DESCRIPTION OF THE TASK » Word for word, please copy the listing below, with its pictures left out.

DATA FOR THE TASK »

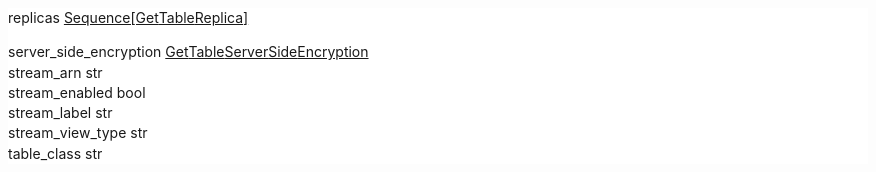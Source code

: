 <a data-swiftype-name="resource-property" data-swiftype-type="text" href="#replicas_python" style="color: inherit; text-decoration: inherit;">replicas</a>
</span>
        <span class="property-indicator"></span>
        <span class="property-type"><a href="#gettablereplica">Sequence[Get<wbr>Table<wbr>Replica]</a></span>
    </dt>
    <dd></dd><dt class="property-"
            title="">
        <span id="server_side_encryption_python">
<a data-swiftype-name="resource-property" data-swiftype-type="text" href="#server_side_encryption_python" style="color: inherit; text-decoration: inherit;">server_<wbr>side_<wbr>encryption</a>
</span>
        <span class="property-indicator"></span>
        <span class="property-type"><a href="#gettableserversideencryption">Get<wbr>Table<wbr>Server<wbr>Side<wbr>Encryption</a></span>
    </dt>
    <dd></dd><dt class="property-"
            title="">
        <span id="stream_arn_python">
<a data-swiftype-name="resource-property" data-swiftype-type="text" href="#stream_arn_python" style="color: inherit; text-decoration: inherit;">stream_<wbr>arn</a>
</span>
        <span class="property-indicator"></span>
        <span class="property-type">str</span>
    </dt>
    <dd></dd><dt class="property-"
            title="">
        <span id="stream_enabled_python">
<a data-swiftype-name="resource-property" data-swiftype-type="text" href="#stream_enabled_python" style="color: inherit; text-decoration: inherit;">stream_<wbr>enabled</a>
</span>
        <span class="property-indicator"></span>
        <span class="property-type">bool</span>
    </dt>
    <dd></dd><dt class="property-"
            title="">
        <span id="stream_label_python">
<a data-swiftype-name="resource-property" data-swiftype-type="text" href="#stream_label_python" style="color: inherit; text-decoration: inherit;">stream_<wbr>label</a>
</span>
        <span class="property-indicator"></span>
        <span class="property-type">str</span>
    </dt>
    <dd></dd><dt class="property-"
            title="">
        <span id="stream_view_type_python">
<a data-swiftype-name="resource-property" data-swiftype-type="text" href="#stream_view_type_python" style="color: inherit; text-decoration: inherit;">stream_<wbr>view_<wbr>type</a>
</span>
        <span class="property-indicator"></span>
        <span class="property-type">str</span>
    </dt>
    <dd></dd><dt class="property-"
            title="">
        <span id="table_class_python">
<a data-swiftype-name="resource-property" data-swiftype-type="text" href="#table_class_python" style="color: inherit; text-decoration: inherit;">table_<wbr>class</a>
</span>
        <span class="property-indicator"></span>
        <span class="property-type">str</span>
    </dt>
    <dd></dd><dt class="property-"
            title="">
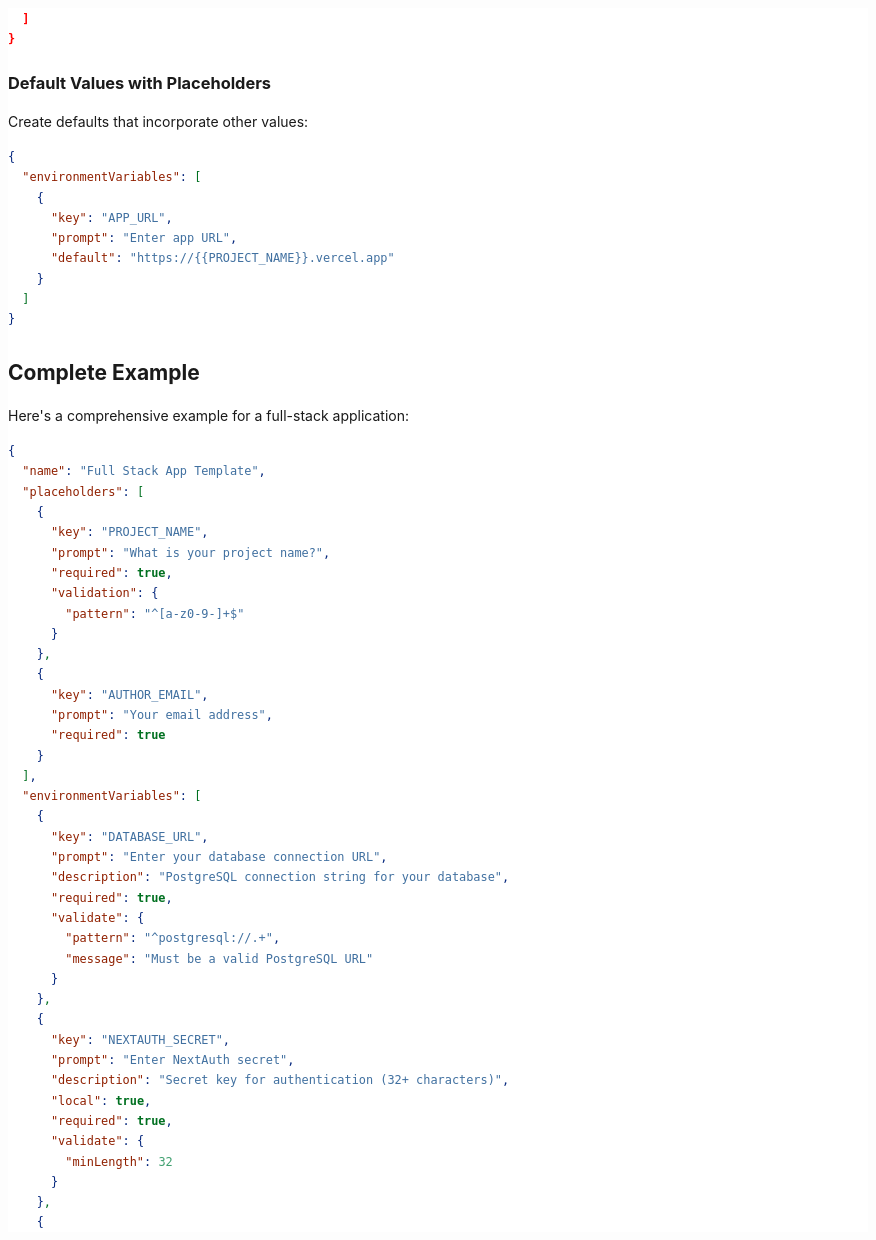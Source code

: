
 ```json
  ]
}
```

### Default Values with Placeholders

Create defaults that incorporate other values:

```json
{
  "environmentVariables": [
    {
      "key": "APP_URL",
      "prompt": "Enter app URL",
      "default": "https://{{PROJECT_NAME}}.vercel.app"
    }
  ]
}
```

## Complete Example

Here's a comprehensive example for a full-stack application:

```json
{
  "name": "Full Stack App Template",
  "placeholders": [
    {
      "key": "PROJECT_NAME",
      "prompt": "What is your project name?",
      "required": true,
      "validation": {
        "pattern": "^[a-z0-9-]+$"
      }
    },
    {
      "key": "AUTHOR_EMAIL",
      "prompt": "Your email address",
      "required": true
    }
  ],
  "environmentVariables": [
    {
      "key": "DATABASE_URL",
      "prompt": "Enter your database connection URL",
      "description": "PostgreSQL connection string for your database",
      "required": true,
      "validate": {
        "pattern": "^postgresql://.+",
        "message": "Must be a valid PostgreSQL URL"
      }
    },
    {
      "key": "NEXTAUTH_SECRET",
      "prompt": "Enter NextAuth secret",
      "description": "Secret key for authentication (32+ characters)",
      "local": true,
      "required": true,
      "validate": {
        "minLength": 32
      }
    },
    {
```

WRITTEN RESPONSE »
Source code

: <a data-swiftype-name="resource-property" data-swiftype-type="text" href="#replicas_python" style="color: inherit; text-decoration: inherit;">replicas</a>
</span>
        <span class="property-indicator"></span>
        <span class="property-type"><a href="#gettablereplica">Sequence[Get<wbr>Table<wbr>Replica]</a></span>
    </dt>
    <dd></dd><dt class="property-"
            title="">
        <span id="server_side_encryption_python">
<a data-swiftype-name="resource-property" data-swiftype-type="text" href="#server_side_encryption_python" style="color: inherit; text-decoration: inherit;">server_<wbr>side_<wbr>encryption</a>
</span>
        <span class="property-indicator"></span>
        <span class="property-type"><a href="#gettableserversideencryption">Get<wbr>Table<wbr>Server<wbr>Side<wbr>Encryption</a></span>
    </dt>
    <dd></dd><dt class="property-"
            title="">
        <span id="stream_arn_python">
<a data-swiftype-name="resource-property" data-swiftype-type="text" href="#stream_arn_python" style="color: inherit; text-decoration: inherit;">stream_<wbr>arn</a>
</span>
        <span class="property-indicator"></span>
        <span class="property-type">str</span>
    </dt>
    <dd></dd><dt class="property-"
            title="">
        <span id="stream_enabled_python">
<a data-swiftype-name="resource-property" data-swiftype-type="text" href="#stream_enabled_python" style="color: inherit; text-decoration: inherit;">stream_<wbr>enabled</a>
</span>
        <span class="property-indicator"></span>
        <span class="property-type">bool</span>
    </dt>
    <dd></dd><dt class="property-"
            title="">
        <span id="stream_label_python">
<a data-swiftype-name="resource-property" data-swiftype-type="text" href="#stream_label_python" style="color: inherit; text-decoration: inherit;">stream_<wbr>label</a>
</span>
        <span class="property-indicator"></span>
        <span class="property-type">str</span>
    </dt>
    <dd></dd><dt class="property-"
            title="">
        <span id="stream_view_type_python">
<a data-swiftype-name="resource-property" data-swiftype-type="text" href="#stream_view_type_python" style="color: inherit; text-decoration: inherit;">stream_<wbr>view_<wbr>type</a>
</span>
        <span class="property-indicator"></span>
        <span class="property-type">str</span>
    </dt>
    <dd></dd><dt class="property-"
            title="">
        <span id="table_class_python">
<a data-swiftype-name="resource-property" data-swiftype-type="text" href="#table_class_python" style="color: inherit; text-decoration: inherit;">table_<wbr>class</a>
</span>
        <span class="property-indicator"></span>
        <span class="property-type">str</span>
    </dt>
    <dd></dd><dt class="property-"
            title="">
Source code

:
 ```json
  ]
}
```

### Default Values with Placeholders

Create defaults that incorporate other values:

```json
{
  "environmentVariables": [
    {
      "key": "APP_URL",
      "prompt": "Enter app URL",
      "default": "https://{{PROJECT_NAME}}.vercel.app"
    }
  ]
}
```

## Complete Example

Here's a comprehensive example for a full-stack application:

```json
{
  "name": "Full Stack App Template",
  "placeholders": [
    {
      "key": "PROJECT_NAME",
      "prompt": "What is your project name?",
      "required": true,
      "validation": {
        "pattern": "^[a-z0-9-]+$"
      }
    },
    {
      "key": "AUTHOR_EMAIL",
      "prompt": "Your email address",
      "required": true
    }
  ],
  "environmentVariables": [
    {
      "key": "DATABASE_URL",
      "prompt": "Enter your database connection URL",
      "description": "PostgreSQL connection string for your database",
      "required": true,
      "validate": {
        "pattern": "^postgresql://.+",
        "message": "Must be a valid PostgreSQL URL"
      }
    },
    {
      "key": "NEXTAUTH_SECRET",
      "prompt": "Enter NextAuth secret",
      "description": "Secret key for authentication (32+ characters)",
      "local": true,
      "required": true,
      "validate": {
        "minLength": 32
      }
    },
    {
```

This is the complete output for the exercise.